### [WORK REQUEST]
An exact copy of every record below is what's needed here.

### [SUPPLIED ENTRIES]
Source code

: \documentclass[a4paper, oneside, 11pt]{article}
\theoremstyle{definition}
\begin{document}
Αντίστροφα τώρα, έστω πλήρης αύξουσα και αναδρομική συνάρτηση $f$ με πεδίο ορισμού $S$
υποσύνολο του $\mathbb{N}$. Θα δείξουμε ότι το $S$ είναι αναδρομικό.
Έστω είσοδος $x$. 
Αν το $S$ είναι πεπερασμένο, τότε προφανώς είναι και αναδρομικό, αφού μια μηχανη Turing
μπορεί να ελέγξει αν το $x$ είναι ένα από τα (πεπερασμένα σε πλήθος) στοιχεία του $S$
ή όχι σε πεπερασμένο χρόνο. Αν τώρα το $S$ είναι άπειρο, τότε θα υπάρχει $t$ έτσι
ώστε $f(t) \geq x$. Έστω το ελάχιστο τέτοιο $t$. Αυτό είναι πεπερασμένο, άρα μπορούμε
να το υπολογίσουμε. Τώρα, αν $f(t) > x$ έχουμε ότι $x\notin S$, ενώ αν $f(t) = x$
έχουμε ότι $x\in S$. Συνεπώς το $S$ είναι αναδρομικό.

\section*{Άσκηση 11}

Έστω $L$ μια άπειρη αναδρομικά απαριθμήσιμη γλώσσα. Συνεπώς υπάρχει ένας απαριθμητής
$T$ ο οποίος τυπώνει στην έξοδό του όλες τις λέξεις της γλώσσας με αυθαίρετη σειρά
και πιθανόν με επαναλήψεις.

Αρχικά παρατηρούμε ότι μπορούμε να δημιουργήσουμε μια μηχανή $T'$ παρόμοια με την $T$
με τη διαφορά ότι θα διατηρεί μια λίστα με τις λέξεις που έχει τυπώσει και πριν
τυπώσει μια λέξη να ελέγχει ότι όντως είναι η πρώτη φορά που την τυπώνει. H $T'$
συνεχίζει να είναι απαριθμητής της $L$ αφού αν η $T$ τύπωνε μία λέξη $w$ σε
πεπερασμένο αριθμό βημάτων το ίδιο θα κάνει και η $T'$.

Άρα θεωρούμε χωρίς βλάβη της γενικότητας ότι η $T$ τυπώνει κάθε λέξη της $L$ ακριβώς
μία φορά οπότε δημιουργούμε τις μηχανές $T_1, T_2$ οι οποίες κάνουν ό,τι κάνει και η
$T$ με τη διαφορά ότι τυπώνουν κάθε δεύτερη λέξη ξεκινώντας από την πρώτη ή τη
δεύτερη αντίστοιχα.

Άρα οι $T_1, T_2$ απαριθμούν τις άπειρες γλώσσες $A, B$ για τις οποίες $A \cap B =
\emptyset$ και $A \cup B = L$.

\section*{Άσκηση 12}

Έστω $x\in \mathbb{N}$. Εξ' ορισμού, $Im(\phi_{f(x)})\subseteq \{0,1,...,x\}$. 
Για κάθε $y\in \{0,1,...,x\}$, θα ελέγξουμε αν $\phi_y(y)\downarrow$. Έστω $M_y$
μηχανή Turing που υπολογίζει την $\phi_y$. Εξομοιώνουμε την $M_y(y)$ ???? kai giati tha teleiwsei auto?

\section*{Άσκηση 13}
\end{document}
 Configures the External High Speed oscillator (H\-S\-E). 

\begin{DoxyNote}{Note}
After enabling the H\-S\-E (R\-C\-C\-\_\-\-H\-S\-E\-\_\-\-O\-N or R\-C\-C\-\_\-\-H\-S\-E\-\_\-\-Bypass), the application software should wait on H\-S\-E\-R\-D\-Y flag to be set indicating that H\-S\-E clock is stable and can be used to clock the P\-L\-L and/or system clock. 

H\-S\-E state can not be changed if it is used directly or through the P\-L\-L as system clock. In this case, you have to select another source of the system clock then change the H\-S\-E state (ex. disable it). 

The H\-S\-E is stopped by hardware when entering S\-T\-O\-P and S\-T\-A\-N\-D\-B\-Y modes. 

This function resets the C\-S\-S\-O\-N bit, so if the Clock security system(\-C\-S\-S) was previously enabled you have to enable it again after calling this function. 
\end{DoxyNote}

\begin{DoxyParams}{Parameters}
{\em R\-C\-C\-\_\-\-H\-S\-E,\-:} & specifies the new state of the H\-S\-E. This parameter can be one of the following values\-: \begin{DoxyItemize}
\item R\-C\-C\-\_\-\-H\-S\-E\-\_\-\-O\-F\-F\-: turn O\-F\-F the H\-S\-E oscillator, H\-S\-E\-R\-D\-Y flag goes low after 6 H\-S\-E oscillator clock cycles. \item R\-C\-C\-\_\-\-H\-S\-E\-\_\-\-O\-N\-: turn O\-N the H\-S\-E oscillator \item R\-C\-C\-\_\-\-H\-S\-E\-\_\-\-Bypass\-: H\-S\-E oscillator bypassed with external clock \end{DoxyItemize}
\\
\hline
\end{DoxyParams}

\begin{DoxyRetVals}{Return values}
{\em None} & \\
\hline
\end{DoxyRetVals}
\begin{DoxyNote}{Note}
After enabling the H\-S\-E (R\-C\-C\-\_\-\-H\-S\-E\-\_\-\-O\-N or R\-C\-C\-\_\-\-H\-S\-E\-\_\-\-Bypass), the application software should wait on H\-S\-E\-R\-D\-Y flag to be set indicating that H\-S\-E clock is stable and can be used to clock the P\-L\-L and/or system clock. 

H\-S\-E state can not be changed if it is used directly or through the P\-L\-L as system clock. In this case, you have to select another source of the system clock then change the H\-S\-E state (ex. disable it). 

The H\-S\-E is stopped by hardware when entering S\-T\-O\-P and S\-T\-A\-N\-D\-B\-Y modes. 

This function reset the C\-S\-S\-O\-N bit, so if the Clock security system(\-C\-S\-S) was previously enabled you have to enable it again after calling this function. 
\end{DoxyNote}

### [TASK SOLUTION]
Source code

: \documentclass[a4paper, oneside, 11pt]{article}
\theoremstyle{definition}
\begin{document}
Αντίστροφα τώρα, έστω πλήρης αύξουσα και αναδρομική συνάρτηση $f$ με πεδίο ορισμού $S$
υποσύνολο του $\mathbb{N}$. Θα δείξουμε ότι το $S$ είναι αναδρομικό.
Έστω είσοδος $x$. 
Αν το $S$ είναι πεπερασμένο, τότε προφανώς είναι και αναδρομικό, αφού μια μηχανη Turing
μπορεί να ελέγξει αν το $x$ είναι ένα από τα (πεπερασμένα σε πλήθος) στοιχεία του $S$
ή όχι σε πεπερασμένο χρόνο. Αν τώρα το $S$ είναι άπειρο, τότε θα υπάρχει $t$ έτσι
ώστε $f(t) \geq x$. Έστω το ελάχιστο τέτοιο $t$. Αυτό είναι πεπερασμένο, άρα μπορούμε
να το υπολογίσουμε. Τώρα, αν $f(t) > x$ έχουμε ότι $x\notin S$, ενώ αν $f(t) = x$
έχουμε ότι $x\in S$. Συνεπώς το $S$ είναι αναδρομικό.

\section*{Άσκηση 11}

Έστω $L$ μια άπειρη αναδρομικά απαριθμήσιμη γλώσσα. Συνεπώς υπάρχει ένας απαριθμητής
$T$ ο οποίος τυπώνει στην έξοδό του όλες τις λέξεις της γλώσσας με αυθαίρετη σειρά
και πιθανόν με επαναλήψεις.

Αρχικά παρατηρούμε ότι μπορούμε να δημιουργήσουμε μια μηχανή $T'$ παρόμοια με την $T$
με τη διαφορά ότι θα διατηρεί μια λίστα με τις λέξεις που έχει τυπώσει και πριν
τυπώσει μια λέξη να ελέγχει ότι όντως είναι η πρώτη φορά που την τυπώνει. H $T'$
συνεχίζει να είναι απαριθμητής της $L$ αφού αν η $T$ τύπωνε μία λέξη $w$ σε
πεπερασμένο αριθμό βημάτων το ίδιο θα κάνει και η $T'$.

Άρα θεωρούμε χωρίς βλάβη της γενικότητας ότι η $T$ τυπώνει κάθε λέξη της $L$ ακριβώς
μία φορά οπότε δημιουργούμε τις μηχανές $T_1, T_2$ οι οποίες κάνουν ό,τι κάνει και η
$T$ με τη διαφορά ότι τυπώνουν κάθε δεύτερη λέξη ξεκινώντας από την πρώτη ή τη
δεύτερη αντίστοιχα.

Άρα οι $T_1, T_2$ απαριθμούν τις άπειρες γλώσσες $A, B$ για τις οποίες $A \cap B =
\emptyset$ και $A \cup B = L$.

\section*{Άσκηση 12}

Έστω $x\in \mathbb{N}$. Εξ' ορισμού, $Im(\phi_{f(x)})\subseteq \{0,1,...,x\}$. 
Για κάθε $y\in \{0,1,...,x\}$, θα ελέγξουμε αν $\phi_y(y)\downarrow$. Έστω $M_y$
μηχανή Turing που υπολογίζει την $\phi_y$. Εξομοιώνουμε την $M_y(y)$ ???? kai giati tha teleiwsei auto?

\section*{Άσκηση 13}
\end{document}
 Configures the External High Speed oscillator (H\-S\-E). 

\begin{DoxyNote}{Note}
After enabling the H\-S\-E (R\-C\-C\-\_\-\-H\-S\-E\-\_\-\-O\-N or R\-C\-C\-\_\-\-H\-S\-E\-\_\-\-Bypass), the application software should wait on H\-S\-E\-R\-D\-Y flag to be set indicating that H\-S\-E clock is stable and can be used to clock the P\-L\-L and/or system clock. 

H\-S\-E state can not be changed if it is used directly or through the P\-L\-L as system clock. In this case, you have to select another source of the system clock then change the H\-S\-E state (ex. disable it). 

The H\-S\-E is stopped by hardware when entering S\-T\-O\-P and S\-T\-A\-N\-D\-B\-Y modes. 

This function resets the C\-S\-S\-O\-N bit, so if the Clock security system(\-C\-S\-S) was previously enabled you have to enable it again after calling this function. 
\end{DoxyNote}

\begin{DoxyParams}{Parameters}
{\em R\-C\-C\-\_\-\-H\-S\-E,\-:} & specifies the new state of the H\-S\-E. This parameter can be one of the following values\-: \begin{DoxyItemize}
\item R\-C\-C\-\_\-\-H\-S\-E\-\_\-\-O\-F\-F\-: turn O\-F\-F the H\-S\-E oscillator, H\-S\-E\-R\-D\-Y flag goes low after 6 H\-S\-E oscillator clock cycles. \item R\-C\-C\-\_\-\-H\-S\-E\-\_\-\-O\-N\-: turn O\-N the H\-S\-E oscillator \item R\-C\-C\-\_\-\-H\-S\-E\-\_\-\-Bypass\-: H\-S\-E oscillator bypassed with external clock \end{DoxyItemize}
\\
\hline
\end{DoxyParams}

\begin{DoxyRetVals}{Return values}
{\em None} & \\
\hline
\end{DoxyRetVals}
\begin{DoxyNote}{Note}
After enabling the H\-S\-E (R\-C\-C\-\_\-\-H\-S\-E\-\_\-\-O\-N or R\-C\-C\-\_\-\-H\-S\-E\-\_\-\-Bypass), the application software should wait on H\-S\-E\-R\-D\-Y flag to be set indicating that H\-S\-E clock is stable and can be used to clock the P\-L\-L and/or system clock. 

H\-S\-E state can not be changed if it is used directly or through the P\-L\-L as system clock. In this case, you have to select another source of the system clock then change the H\-S\-E state (ex. disable it). 

The H\-S\-E is stopped by hardware when entering S\-T\-O\-P and S\-T\-A\-N\-D\-B\-Y modes. 

This function reset the C\-S\-S\-O\-N bit, so if the Clock security system(\-C\-S\-S) was previously enabled you have to enable it again after calling this function. 
\end{DoxyNote}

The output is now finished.